Controlling bacteria in bedding is critical for the
prevention of environmental mastitis. Keep bedding materials as dry as
possible. Remember, the more time there is between adding fresh bedding, the
higher the bacteria level. Well-maintained bedding can reduce bacteria
exposure, prevent udder infections and reduce SCC.
Milking procedures and equipment
How clean are cow teats? How much bedding is stuck to the
teats before udder prep? Are you using a pre-dip that kills your herd’s
mastitis-causing organisms? Are the parlour and milking equipment clean? Have
you cultured the udder towels? Are liner slips greater than 5 percent?
During milking, have a protocol in place to keep milking
units clean. Dirty liner heads can put cows at risk of more mastitis. Here are
some quick tips to keep milking units clean:
If using a teat scrubber make sure the team are aware if it fails,
spraying water on cow’s udder without sanitation is a serious issue.
Focus on cleaning liner heads and keep the milking unit vent
Keep units clean during milking and use a sanitizer hose
when necessary “not just water “
Once you’ve completed a thorough review of these areas,
adjust your protocols and routines to help improve your milk quality.
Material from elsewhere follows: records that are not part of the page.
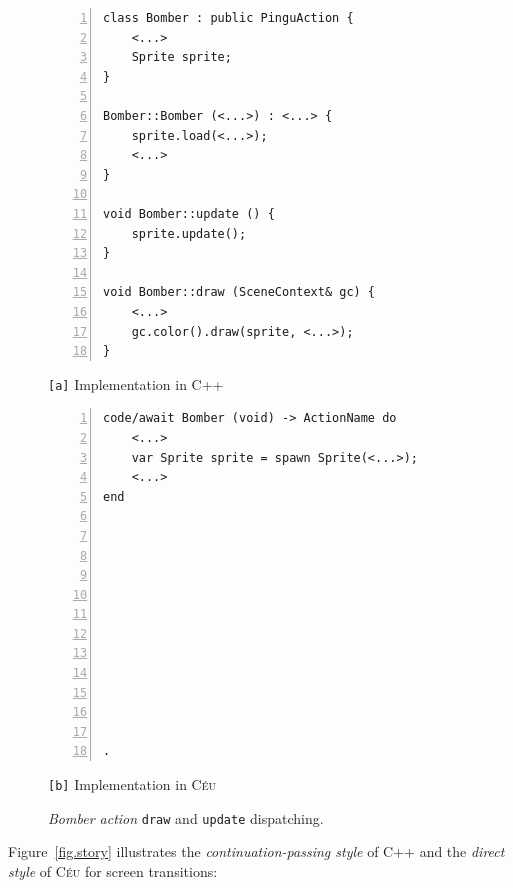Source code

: \documentclass{vgtc}                          %
\newcommand{\CEU}{\textsc{C\'{e}u}\xspace}
\newcommand{\code}[1] {{\small{\texttt{#1}}}}
\newcommand{\ax}{\code{[a]}\xspace}
\newcommand{\bx}{\code{[b]}\xspace}
\begin{document}
\begin{figure}[t]
\begin{minipage}[t]{0.50\linewidth}
\begin{lstlisting}[numbers=left,xleftmargin=3em]
class Bomber : public PinguAction {
    <...>
    Sprite sprite;
}

Bomber::Bomber (<...>) : <...> {
    sprite.load(<...>);
    <...>
}

void Bomber::update () {
    sprite.update();
}

void Bomber::draw (SceneContext& gc) {
    <...>
    gc.color().draw(sprite, <...>);
}
\end{lstlisting}
\centering\small{\ax Implementation in C++}
\end{minipage}
%
\begin{minipage}[t]{0.50\linewidth}
\begin{lstlisting}[numbers=left,xleftmargin=3em]
code/await Bomber (void) -> ActionName do
    <...>
    var Sprite sprite = spawn Sprite(<...>);
    <...>
end












.
\end{lstlisting}
\centering\small{\bx Implementation in \CEU}
\end{minipage}
\caption{ \emph{Bomber action} \code{draw} and \code{update} dispatching.
\label{lst.hier}
}
\end{figure}

Figure~\ref{fig.story} illustrates the \emph{continuation-passing style} of
C++ and the \emph{direct style} of \CEU for screen transitions:
\end{document}
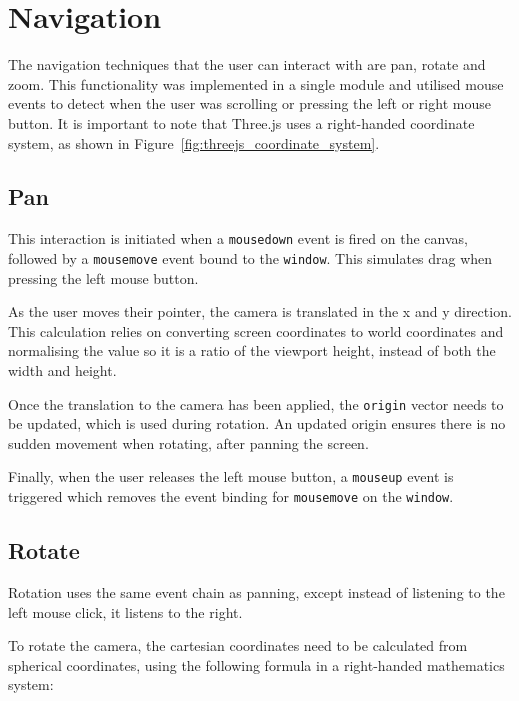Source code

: \section{Navigation} {
\label{sec:navigation}

	The navigation techniques that the user can interact with are pan, rotate and zoom. This functionality was implemented in a single module and utilised mouse events to detect when the user was scrolling or pressing the left or right mouse button. It is important to note that Three.js uses a right-handed coordinate system, as shown in Figure~\ref{fig:threejs_coordinate_system}.

	

	\subsection{Pan} {
	\label{sec:pan}

		This interaction is initiated when a \texttt{mousedown} event is fired on the canvas, followed by a \texttt{mousemove} event bound to the \texttt{window}. This simulates drag when pressing the left mouse button.

		As the user moves their pointer, the camera is translated in the x and y direction. This calculation relies on converting screen coordinates to world coordinates and normalising the value so it is a ratio of the viewport height, instead of both the width and height.

		Once the translation to the camera has been applied, the \texttt{origin} vector needs to be updated, which is used during rotation. An updated origin ensures there is no sudden movement when rotating, after panning the screen.

		Finally, when the user releases the left mouse button, a \texttt{mouseup} event is triggered which removes the event binding for \texttt{mousemove} on the \texttt{window}. 

	}

	\subsection{Rotate} {
	\label{sec:rotate}

		Rotation uses the same event chain as panning, except instead of listening to the left mouse click, it listens to the right.

		To rotate the camera, the cartesian coordinates need to be calculated from spherical coordinates, using the following formula in a right-handed mathematics system:

}}
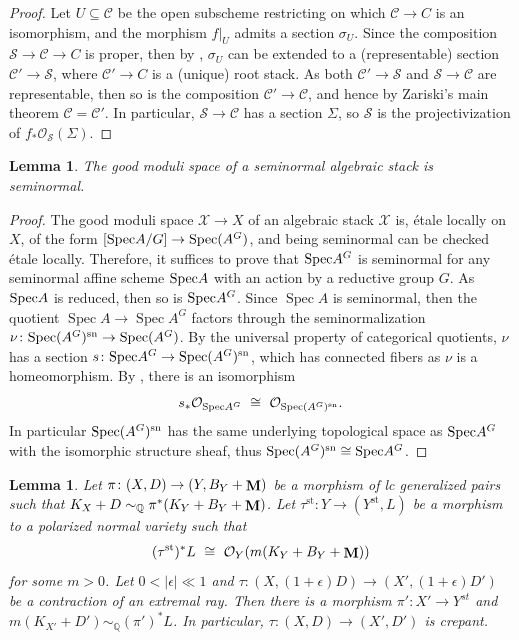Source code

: \documentclass[a4paper,12pt]{amsart}
\DeclareMathOperator{\st}{st}
\DeclareMathOperator{\Spec}{Spec}
\newcommand{\bQ}{{\mathbb Q}}
\newcommand{\cX}{{\mathcal{X}}}
\newcommand{\cO}{{\mathcal{O}}}
\DeclareMathOperator{\bfM}{{\bf{M}}}
\DeclareMathOperator{\sn}{sn}
\newcommand\spec{\text{\rm Spec}}
\newcommand\cS{{\mathcal{S}}}
\newcommand\cC{{\mathcal{C}}}
\newtheorem{lemma}[theorem]{Lemma}
\theoremstyle{definition}
\theoremstyle{remark}
\begin{document}
\begin{proof}
    Let $U\subseteq \cC$ be the open subscheme  restricting on which $\cC\rightarrow C$ is an isomorphism, and the morphism $f|_U$ admits a section $\sigma_U$. Since the composition $\cS\rightarrow \cC\rightarrow C$ is proper, then by \cite[Theorem 3.1]{BV24}, $\sigma_U$ can be extended to a (representable) section $\cC'\to \cS$, where $\cC'\rightarrow C$ is a (unique) root stack. As both $\cC'\to \cS$ and $\cS\to \cC$ are representable, then so is the composition $\cC'\to \cC$, and hence by Zariski's main theorem $\cC=\cC'$. In particular, $\cS\to \cC$ has a section $\Sigma$, so $\cS$ is the projectivization of $f_*\cO_{\cS}(\Sigma)$.
\end{proof}
\begin{lemma}\label{lemma_gms_of_seminormal_is_seminormal}
     The good moduli space of a seminormal algebraic stack is seminormal.
\end{lemma}
\begin{proof} The good moduli space $\cX\to X$ of an algebraic stack $\cX$ is, \'etale locally on $X$, of the form $[\spec A/G]\to \spec(A^G)$, and being seminormal can be checked \'etale locally. Therefore, it suffices to prove that $\spec A^G$ is seminormal for any seminormal affine scheme $\spec A$ with an action by a reductive group $G$. As $\spec A$ is reduced, then so is $\spec A^G$. Since $\Spec A$ is seminormal, then the quotient $\Spec A\rightarrow \Spec A^G$ factors through the seminormalization $\nu\colon \spec (A^G)^{\sn}\to\spec(A^G)$. By the universal property of categorical quotients, $\nu$ has a section $s\colon \spec A^G\to \spec(A^G)^{\sn}$, which has connected fibers as $\nu$ is a homeomorphism. By \cite[Lemma 2.3]{MR4705376}, there is an isomorphism
    \[
    s_*\cO_{\spec A^G} \ \cong  \ \cO_{\spec(A^G)^{\sn}}.
    \] 
    In particular $\spec(A^G)^{\sn}$ has the same underlying topological space as $\spec A^G$ with the isomorphic structure sheaf, thus $\spec(A^G)^{\sn}\cong \spec A^G$. 
\end{proof}

\begin{lemma}\label{lemma_flops_are_crepant}
    Let $\pi\colon (X,D)\to (Y,B_Y+\bfM)$ be a morphism of lc generalized pairs such that $K_X+D\sim_\bQ \pi^*(K_Y+B_Y+\bfM)$. Let $\tau^{\st}\colon Y\to (Y^{\st},L)$ be a morphism to a polarized normal variety such that \[(\tau^{\st})^*L  \ \cong\  \cO_Y(m(K_Y+B_Y+\bfM))\] for some $m>0$.
    Let $0<|\epsilon| \ll 1$ and $\tau\colon (X,(1+\epsilon)D)\to (X',(1+\epsilon)D')$ be a contraction of an extremal ray. Then there is a morphism $\pi'\colon X'\to Y^{st}$ and $m(K_{X'}+D')\sim_\bQ(\pi')^*L$. In particular, $\tau:(X,D)\rightarrow (X',D')$ is crepant.
\end{lemma}
\end{document}
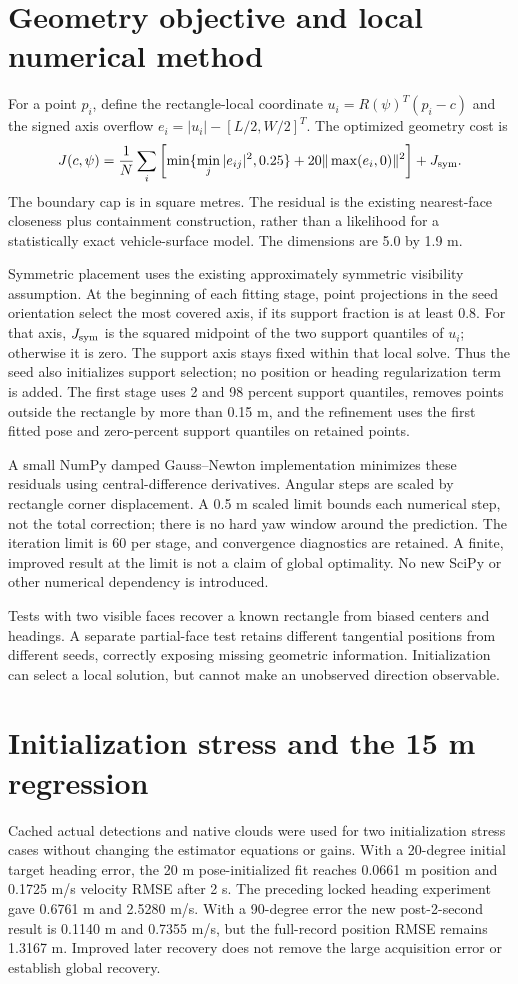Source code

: \documentclass[11pt]{article}
\begin{document}
\section{Geometry objective and local numerical method}
For a point $p_i$, define the rectangle-local coordinate
$u_i=R(\psi)^T(p_i-c)$ and the signed axis overflow
$e_i=|u_i|-[L/2,W/2]^T$. The optimized geometry cost is
\[
 J(c,\psi)=\frac1N\sum_i\left[
 \min\{\min_j |e_{ij}|^2,0.25\}
 +20\|\max(e_i,0)\|^2\right]+J_{\rm sym}.
\]
The boundary cap is in square metres. The residual is the existing nearest-face
closeness plus containment construction, rather than a likelihood for a
statistically exact vehicle-surface model. The dimensions are 5.0 by 1.9 m.

Symmetric placement uses the existing approximately symmetric visibility
assumption. At the beginning of each fitting stage, point projections in the
seed orientation select the most covered axis, if its support fraction is at
least 0.8. For that axis, $J_{\rm sym}$ is the squared midpoint of the two
support quantiles of $u_i$; otherwise it is zero. The support axis stays fixed
within that local solve. Thus the seed also initializes support selection; no
position or heading regularization term is added. The first stage uses 2 and
98 percent support quantiles, removes points outside the rectangle by more
than 0.15 m, and the refinement uses the first fitted pose and zero-percent
support quantiles on retained points.

A small NumPy damped Gauss--Newton implementation minimizes these residuals
using central-difference derivatives. Angular steps are scaled by rectangle
corner displacement. A 0.5 m scaled limit bounds each numerical step, not the
total correction; there is no hard yaw window around the prediction.
The iteration limit is 60 per stage, and convergence diagnostics are retained.
A finite, improved result at the limit is not a claim of global optimality.
No new SciPy or other numerical dependency is introduced.

Tests with two visible faces recover a known rectangle from biased centers and
headings. A separate partial-face test retains different tangential positions
from different seeds, correctly exposing missing geometric information.
Initialization can select a local solution, but cannot make an unobserved
direction observable.

\section{Initialization stress and the 15 m regression}
Cached actual detections and native clouds were used for two initialization
stress cases without changing the estimator equations or gains. With a
20-degree initial target heading error, the 20 m pose-initialized fit reaches
0.0661 m position and 0.1725 m/s velocity RMSE after 2 s. The preceding locked
heading experiment gave 0.6761 m and 2.5280 m/s. With a 90-degree error the new
post-2-second result is 0.1140 m and 0.7355 m/s, but the full-record position
RMSE remains 1.3167 m. Improved later recovery does not remove the large
acquisition error or establish global recovery.
\end{document}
Meet with
your team to share the new goals and KPIs and determine how you all can work
together to achieve them.
Communicating what’s going well and what could use some
fine-tuning is essential for a team to work together to produce quality milk.
Your team must be willing to make changes. Everyone involved should know their
role and be willing to take ownership as you implement changes.
Set expectations by having a specific schedule of when tasks
should take place – start of milking shift, start of each pen, wash time, etc.
Schedules not only make everyone aware of the expectations, but they help keep
the dairy running efficiently.
If you’re not already meeting with your employees regularly,
consider having regular staff meetings. Meetings give your team the opportunity
to communicate and have their voices heard. It also gives you the opportunity
to review goals and KPIs and evaluate performance.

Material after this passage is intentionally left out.